数字健康计划通过支持患者自我管理、症状监测和协调护理,有可能预防慢性病患者的住院治疗。
比较针对 2 种或多种慢性病(互联网慢性病管理 [CDM])患者的基于互联网的自我管理和症状监测计划与常规护理在 2 年内的住院治疗效果。
设计、地点和参与者:这是一项单盲随机临床试验,纳入了来自加拿大不列颠哥伦比亚省 71 个小型城乡初级保健诊所的多名慢性病患者。招募工作于 2011 年 10 月 1 日至 2015 年 3 月 23 日进行。对一个志愿者样本(456 名患者)进行了资格筛选。纳入标准包括每天使用互联网、年龄大于 19 岁、英语流利,以及存在以下 5 种疾病中的 2 种或更多种:糖尿病、心力衰竭、缺血性心脏病、慢性肾脏病或慢性阻塞性肺疾病。共有 230 名患者同意参加,并被随机分配接受互联网 CDM 干预(n=117)或常规护理(n=113)。互联网 CDM 组中有 1 名参与者在随机分组后退出研究,因此有 229 名参与者可获得主要结局数据。
在 2 年内使用电话护理支持的基于互联网的自我管理计划,并将其整合到初级保健中,与常规护理进行比较。
主要结局是 2 年内的全因住院治疗。次要结局包括住院时间、生活质量、自我管理和社会支持。其他结局包括至少有 1 次住院的参与者人数、发生全因住院或死亡复合结局的参与者人数、首次住院时间和住院天数。

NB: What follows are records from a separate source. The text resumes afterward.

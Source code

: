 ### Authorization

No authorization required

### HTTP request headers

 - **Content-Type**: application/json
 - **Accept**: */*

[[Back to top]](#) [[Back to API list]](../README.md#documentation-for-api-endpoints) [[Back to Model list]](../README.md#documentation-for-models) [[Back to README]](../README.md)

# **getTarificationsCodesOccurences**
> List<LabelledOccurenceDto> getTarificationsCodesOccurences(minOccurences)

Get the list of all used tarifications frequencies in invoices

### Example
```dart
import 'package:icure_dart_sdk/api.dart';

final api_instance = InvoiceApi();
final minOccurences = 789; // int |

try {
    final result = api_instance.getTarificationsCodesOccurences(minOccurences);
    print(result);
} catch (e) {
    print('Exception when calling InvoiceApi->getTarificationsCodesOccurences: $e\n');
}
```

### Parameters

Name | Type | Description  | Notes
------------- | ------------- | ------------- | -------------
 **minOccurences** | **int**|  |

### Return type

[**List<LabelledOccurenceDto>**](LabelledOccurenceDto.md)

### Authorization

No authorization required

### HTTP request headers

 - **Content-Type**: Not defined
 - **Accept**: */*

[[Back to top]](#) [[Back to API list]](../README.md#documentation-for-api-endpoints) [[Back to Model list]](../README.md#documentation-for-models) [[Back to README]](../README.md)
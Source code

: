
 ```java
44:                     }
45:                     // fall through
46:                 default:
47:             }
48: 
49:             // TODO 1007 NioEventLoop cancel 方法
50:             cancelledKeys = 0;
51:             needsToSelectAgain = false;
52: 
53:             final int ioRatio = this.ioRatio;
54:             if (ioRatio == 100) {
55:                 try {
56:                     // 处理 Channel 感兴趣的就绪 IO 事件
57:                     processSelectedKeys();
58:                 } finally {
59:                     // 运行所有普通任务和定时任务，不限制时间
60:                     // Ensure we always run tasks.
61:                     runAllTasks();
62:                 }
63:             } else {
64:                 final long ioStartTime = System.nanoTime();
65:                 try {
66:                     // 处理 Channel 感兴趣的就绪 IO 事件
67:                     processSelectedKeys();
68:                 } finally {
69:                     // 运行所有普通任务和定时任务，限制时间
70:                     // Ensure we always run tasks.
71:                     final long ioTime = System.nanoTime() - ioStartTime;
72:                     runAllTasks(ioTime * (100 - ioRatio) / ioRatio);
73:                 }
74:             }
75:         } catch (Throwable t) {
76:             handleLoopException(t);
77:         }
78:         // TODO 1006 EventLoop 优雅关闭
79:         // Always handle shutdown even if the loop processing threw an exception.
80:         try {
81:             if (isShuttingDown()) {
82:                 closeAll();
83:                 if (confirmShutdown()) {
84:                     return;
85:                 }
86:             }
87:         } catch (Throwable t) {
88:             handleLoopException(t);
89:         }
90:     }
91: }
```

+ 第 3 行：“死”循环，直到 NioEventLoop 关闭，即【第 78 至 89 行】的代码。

在纳入分析的 229 名参与者中,平均(SD)年龄为 70.5(9.1)岁,141 名参与者(61.6%)为男性;由于没有计划对这些变量进行分析,因此未收集参与者的种族和民族数据。与常规护理组相比,互联网 CDM 组的住院人数减少了 25 例(分别为 56 次住院和 81 次住院[减少 30.9%];相对风险[RR],0.68;95%置信区间[CI],0.43-1.10;P=0.12)。与常规护理组相比,互联网 CDM 组的住院天数也减少了 229 天(分别为 282 天和 511 天[RR,0.52;95% CI,0.24-1.10;P=0.09)。干预组的自我管理和社会支持等方面也有所改善。与常规护理组相比,互联网 CDM 组中有较少的参与者至少有 1 次住院(116 名个体中的 32 名[27.6%]与 113 名个体中的 46 名[40.7%];比值比[OR],0.55;95% CI,0.31-0.96;P=0.03)或经历了全因住院或死亡的复合结局(116 名个体中的 37 名[31.9%]与 113 名个体中的 51 名[45.1%];OR,0.57;95% CI,0.33-0.98;P=0.04)。与常规护理组相比,互联网 CDM 组的参与者首次住院的风险较低(风险比,0.62;95% CI,0.39-0.97;P=0.04)。
在这项研究中,基于互联网的自我管理计划并没有显著降低住院率。然而,干预组的参与者较少住院或经历全因住院或死亡的复合结局。这些发现表明,互联网 CDM 计划有可能增强慢性病患者的初级保健。
ClinicalTrials.gov 标识符:NCT01342263。